#### [PROBLEM REQUIREMENTS]
Report each line of the records below that holds the word "системы".

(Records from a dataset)

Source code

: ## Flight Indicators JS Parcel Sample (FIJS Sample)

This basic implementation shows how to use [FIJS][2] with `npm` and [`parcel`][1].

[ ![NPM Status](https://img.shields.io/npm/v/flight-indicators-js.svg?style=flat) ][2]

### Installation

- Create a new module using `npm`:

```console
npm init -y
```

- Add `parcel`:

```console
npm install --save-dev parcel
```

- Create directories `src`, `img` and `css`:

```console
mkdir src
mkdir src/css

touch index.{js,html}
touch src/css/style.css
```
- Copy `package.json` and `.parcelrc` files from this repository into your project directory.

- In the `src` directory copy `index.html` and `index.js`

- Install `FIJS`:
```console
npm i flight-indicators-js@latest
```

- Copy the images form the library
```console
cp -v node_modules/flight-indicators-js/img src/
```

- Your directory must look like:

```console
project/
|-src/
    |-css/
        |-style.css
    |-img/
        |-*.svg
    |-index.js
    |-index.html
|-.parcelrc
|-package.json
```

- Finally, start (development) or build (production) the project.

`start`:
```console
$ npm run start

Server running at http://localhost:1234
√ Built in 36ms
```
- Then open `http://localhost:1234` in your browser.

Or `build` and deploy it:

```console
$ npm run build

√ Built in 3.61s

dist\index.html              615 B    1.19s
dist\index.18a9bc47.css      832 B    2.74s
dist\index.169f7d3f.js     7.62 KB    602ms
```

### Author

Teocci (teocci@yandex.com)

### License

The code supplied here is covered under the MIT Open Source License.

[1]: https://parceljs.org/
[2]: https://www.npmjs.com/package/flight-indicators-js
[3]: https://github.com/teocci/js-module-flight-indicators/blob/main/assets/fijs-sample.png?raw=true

...

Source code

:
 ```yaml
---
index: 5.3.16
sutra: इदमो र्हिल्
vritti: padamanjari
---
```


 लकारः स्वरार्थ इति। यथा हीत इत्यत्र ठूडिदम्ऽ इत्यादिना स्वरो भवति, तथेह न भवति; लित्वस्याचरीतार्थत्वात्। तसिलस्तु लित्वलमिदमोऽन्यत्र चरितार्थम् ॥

==

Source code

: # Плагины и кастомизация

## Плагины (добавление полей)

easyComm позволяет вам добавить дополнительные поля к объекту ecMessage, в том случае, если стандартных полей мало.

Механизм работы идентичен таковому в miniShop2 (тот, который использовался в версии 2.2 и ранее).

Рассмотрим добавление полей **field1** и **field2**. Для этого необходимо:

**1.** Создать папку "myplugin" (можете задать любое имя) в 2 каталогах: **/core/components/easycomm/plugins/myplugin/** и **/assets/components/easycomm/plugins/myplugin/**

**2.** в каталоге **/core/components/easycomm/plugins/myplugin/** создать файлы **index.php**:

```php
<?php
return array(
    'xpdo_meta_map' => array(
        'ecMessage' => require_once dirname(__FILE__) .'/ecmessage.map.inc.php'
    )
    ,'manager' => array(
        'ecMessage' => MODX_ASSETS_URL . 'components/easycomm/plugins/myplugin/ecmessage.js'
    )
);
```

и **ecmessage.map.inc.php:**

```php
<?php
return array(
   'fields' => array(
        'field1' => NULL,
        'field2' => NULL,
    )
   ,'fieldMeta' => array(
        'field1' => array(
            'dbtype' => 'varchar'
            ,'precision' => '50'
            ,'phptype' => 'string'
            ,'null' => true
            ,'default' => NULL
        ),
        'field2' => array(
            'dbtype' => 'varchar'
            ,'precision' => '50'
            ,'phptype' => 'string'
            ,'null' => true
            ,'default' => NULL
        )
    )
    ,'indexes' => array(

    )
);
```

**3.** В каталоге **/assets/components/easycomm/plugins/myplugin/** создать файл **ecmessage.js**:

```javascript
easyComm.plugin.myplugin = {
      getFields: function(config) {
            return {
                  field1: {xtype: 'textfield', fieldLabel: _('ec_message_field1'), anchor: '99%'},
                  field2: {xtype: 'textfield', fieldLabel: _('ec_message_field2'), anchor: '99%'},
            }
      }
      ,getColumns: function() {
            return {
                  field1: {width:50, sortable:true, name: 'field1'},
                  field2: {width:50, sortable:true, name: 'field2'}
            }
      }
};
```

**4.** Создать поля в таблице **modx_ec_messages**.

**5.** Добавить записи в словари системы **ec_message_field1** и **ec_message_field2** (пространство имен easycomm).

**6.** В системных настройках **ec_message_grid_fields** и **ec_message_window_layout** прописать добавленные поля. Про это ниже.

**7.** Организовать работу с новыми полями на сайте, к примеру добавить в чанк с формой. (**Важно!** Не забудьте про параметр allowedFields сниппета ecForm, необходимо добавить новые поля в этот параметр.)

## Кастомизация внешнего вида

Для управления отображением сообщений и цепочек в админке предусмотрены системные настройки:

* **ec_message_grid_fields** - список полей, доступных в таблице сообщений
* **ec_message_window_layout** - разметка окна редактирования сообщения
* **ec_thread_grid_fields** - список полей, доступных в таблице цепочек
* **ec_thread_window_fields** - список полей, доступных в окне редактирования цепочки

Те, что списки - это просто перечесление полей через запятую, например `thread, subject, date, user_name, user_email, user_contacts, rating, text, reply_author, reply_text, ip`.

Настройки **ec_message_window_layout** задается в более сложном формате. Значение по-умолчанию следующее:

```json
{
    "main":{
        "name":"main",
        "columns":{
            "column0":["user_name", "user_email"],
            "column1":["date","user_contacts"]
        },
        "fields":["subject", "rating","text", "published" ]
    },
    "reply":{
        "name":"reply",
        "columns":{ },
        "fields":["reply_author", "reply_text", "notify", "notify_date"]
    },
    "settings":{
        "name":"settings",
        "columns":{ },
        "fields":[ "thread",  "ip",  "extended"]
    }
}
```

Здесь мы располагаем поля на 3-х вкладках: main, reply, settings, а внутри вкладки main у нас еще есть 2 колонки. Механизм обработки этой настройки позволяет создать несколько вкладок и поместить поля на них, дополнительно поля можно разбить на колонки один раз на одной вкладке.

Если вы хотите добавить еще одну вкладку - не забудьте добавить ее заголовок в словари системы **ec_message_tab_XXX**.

#### [EXPECTED ANSWER]
**5.** Добавить записи в словари системы **ec_message_field1** и **ec_message_field2** (пространство имен easycomm).
Если вы хотите добавить еще одну вкладку - не забудьте добавить ее заголовок в словари системы **ec_message_tab_XXX**.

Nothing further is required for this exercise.